There also is increased potential for retailers in the insights they can draw from the data they accrue. Just five years ago, “big data” analysis was a research area for academic institutions with access to on-site grid and stream supercomputing clusters. Now “big data” is so commonplace it’s “just data,” and parsing, processing and mining for business advantage is simple and — thanks to Moore’s law — decidedly less expensive.

Even at small outfits, e-commerce platform operators are asking themselves, why accept less than the gamut of e-commerce-enabling solutions like analysis, reporting, sub-merchant onboarding, loyalty programs and other customization on tap?

“Enterprises that have scaled globally or digitally are prepared to pay a premium for sophisticated multi-country processors, local support, enhanced reconciliation, payments-adjacent services, and better payments performance in general,” another McKinsey report said, adding that SMBs are expected to spend more than $100 billion on payments services by 2025.

Providing a Sophisticated Account to Account Payment Solution

Payment solution providers are listening to what the market is saying. U.S.-based Dwolla, for example, allows businesses to access account-to-account transactions by embedding its payment API into their existing technology. A single integration can give a business access to ACH payments, real-time transactions and push-to-debit payments.
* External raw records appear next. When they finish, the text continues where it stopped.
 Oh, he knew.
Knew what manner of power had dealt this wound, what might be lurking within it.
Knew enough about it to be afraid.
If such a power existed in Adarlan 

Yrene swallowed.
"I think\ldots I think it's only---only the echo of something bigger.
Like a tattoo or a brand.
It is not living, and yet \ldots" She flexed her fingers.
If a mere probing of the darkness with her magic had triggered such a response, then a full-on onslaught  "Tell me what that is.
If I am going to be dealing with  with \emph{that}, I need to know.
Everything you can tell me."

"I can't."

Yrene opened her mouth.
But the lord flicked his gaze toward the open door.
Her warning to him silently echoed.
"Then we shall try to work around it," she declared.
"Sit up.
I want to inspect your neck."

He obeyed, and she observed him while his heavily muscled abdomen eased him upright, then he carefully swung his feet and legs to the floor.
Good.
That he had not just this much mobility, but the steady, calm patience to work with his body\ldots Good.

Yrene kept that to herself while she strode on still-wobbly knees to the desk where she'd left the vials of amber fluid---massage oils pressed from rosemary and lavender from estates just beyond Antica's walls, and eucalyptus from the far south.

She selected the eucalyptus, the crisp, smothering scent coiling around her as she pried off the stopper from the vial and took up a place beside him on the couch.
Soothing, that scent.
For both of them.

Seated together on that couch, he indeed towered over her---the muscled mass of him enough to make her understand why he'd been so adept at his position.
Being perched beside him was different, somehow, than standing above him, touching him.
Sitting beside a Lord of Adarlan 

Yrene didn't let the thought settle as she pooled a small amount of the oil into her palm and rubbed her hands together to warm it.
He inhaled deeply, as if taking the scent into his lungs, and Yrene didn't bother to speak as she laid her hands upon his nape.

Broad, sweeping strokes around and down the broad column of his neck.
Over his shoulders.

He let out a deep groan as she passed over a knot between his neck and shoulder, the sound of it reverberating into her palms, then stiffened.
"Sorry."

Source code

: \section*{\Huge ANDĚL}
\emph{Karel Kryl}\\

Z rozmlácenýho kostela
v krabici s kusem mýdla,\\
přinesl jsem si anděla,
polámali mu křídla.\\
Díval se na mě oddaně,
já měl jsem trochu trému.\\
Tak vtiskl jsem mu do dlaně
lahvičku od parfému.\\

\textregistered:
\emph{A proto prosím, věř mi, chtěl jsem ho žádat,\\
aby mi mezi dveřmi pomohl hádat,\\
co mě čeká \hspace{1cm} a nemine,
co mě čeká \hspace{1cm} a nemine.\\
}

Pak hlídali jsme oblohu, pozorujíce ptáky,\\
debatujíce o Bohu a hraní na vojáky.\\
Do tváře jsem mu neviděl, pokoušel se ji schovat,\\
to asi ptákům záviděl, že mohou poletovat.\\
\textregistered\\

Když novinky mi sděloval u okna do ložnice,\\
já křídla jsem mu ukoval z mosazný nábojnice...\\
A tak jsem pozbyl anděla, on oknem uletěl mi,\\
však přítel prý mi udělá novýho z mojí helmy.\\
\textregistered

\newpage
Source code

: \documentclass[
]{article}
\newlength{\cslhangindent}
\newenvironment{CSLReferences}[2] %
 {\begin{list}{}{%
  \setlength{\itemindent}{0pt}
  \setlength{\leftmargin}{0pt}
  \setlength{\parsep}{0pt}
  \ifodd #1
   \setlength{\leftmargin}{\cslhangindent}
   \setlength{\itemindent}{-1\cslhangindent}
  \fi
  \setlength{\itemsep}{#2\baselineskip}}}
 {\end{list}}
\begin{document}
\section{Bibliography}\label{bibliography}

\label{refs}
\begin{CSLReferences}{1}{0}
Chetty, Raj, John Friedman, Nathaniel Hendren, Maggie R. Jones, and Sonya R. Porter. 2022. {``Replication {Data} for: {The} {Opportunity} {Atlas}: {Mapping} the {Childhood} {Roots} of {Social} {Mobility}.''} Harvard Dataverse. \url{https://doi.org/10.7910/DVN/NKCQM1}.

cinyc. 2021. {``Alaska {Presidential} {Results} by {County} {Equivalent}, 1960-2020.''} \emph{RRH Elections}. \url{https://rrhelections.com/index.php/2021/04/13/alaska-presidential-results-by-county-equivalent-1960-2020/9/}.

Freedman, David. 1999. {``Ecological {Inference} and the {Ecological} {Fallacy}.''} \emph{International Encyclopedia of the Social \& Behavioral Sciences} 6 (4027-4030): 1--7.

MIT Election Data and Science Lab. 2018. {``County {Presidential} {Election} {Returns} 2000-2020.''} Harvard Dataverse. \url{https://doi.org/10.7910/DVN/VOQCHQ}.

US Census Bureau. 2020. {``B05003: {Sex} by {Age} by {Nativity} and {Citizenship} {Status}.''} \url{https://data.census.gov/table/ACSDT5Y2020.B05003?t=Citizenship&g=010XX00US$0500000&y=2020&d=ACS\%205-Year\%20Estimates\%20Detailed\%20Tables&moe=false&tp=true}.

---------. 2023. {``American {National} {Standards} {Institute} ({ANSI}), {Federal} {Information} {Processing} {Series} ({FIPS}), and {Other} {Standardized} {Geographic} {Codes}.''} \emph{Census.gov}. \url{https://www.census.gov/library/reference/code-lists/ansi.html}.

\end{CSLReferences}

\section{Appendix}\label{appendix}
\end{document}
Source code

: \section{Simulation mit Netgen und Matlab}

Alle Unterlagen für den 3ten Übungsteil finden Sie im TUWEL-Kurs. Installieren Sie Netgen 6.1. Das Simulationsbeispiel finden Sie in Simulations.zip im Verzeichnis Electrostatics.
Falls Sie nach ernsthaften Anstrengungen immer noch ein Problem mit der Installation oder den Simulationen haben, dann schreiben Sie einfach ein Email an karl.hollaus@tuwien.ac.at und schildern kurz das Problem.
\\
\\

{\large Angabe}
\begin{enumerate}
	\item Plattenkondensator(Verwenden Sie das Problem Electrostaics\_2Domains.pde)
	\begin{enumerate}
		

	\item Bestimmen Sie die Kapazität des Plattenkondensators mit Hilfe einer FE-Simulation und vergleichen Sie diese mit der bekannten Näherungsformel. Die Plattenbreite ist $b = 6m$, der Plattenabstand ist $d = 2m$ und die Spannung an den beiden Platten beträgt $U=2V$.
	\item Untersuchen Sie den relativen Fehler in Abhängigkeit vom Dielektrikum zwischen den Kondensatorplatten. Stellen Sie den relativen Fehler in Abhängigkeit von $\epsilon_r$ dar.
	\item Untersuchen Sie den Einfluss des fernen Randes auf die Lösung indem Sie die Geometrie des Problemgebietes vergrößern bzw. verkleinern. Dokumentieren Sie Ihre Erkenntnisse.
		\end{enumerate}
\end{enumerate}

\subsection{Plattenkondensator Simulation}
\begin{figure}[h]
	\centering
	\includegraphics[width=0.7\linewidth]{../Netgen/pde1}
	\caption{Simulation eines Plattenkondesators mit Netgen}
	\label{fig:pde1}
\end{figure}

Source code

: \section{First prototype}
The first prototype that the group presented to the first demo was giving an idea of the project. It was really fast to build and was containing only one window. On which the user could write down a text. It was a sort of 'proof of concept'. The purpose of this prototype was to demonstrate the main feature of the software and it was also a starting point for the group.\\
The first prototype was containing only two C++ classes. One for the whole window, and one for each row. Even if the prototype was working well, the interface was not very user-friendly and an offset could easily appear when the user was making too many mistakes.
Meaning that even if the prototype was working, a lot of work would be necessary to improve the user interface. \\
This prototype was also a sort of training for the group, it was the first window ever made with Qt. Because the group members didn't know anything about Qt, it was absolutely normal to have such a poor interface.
Integrating Dwolla’s payment API is coding at its simplest and allows businesses to realize value quickly. Dwolla has taken an integrative approach and established partnerships with third-party applications to add more features beyond its core function of account-to-account transactions.

That’s fully in line with the way the IT stack as a whole has transformed. Ten years ago, monolithic ERPs dominated the medium-to-enterprise sectors. However, specialist products have proved much more effective and distinctly cheaper, especially when integrated with one another. A collection of powerful, specialized applications that play nice together win every time.

For example, Slack notifications are an everyday part of many business professionals’ lives. Why reinvent a communication platform when “plugging into” Slack is not only simple, but logical? Likewise, API integration is well bedded-in for QuickBooks, and Dwolla’s partnership with Plaid means even startups can instantly verify their clients’ bank accounts for account-to-account transactions such as ACH, real-time and push-to-debit payments.

The Federal Reserve has listed five desired outcomes for improved payments systems: speed, security, efficiency, international capability and collaboration. While many payments providers spend revenue on sleek advertising campaigns (paid for by high per-transaction surcharges), Dwolla has concentrated on developing powerful financial systems and integrations with market-leading specialist platforms that enhance overall capability.

As e-commerce is the new norm, the Fed’s desired outcomes look more like what Dwolla clients already get.